Task objective
Return each line of the records below in which the string "array" turns up.

Source texts of formatted documents:
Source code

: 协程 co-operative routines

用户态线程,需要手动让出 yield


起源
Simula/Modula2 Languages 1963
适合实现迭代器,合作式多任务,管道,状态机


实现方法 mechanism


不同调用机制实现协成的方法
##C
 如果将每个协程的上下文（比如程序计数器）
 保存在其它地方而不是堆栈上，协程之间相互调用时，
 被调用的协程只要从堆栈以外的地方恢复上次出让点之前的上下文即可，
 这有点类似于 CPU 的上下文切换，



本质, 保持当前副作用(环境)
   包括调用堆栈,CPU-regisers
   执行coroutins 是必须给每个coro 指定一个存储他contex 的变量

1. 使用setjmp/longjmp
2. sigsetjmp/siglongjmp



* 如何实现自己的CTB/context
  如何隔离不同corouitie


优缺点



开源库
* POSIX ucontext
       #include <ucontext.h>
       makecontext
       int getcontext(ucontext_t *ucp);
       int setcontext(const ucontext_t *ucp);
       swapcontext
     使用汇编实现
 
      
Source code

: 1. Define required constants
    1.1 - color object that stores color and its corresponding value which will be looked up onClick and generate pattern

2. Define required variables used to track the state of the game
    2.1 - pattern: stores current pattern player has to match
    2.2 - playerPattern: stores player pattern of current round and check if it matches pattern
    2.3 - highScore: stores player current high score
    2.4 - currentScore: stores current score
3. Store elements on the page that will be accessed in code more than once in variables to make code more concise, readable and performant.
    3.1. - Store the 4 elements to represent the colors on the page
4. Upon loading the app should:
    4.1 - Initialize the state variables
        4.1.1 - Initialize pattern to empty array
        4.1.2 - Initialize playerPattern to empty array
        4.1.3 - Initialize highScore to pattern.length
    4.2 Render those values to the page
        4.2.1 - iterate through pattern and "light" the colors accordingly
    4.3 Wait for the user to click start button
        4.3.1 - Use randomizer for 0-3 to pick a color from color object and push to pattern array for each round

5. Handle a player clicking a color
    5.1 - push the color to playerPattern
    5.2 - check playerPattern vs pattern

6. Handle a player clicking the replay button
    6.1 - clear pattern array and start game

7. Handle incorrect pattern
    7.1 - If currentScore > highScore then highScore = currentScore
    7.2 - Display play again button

Reply
        4.1.1 - Initialize pattern to empty array
        4.1.2 - Initialize playerPattern to empty array
        4.3.1 - Use randomizer for 0-3 to pick a color from color object and push to pattern array for each round
    6.1 - clear pattern array and start game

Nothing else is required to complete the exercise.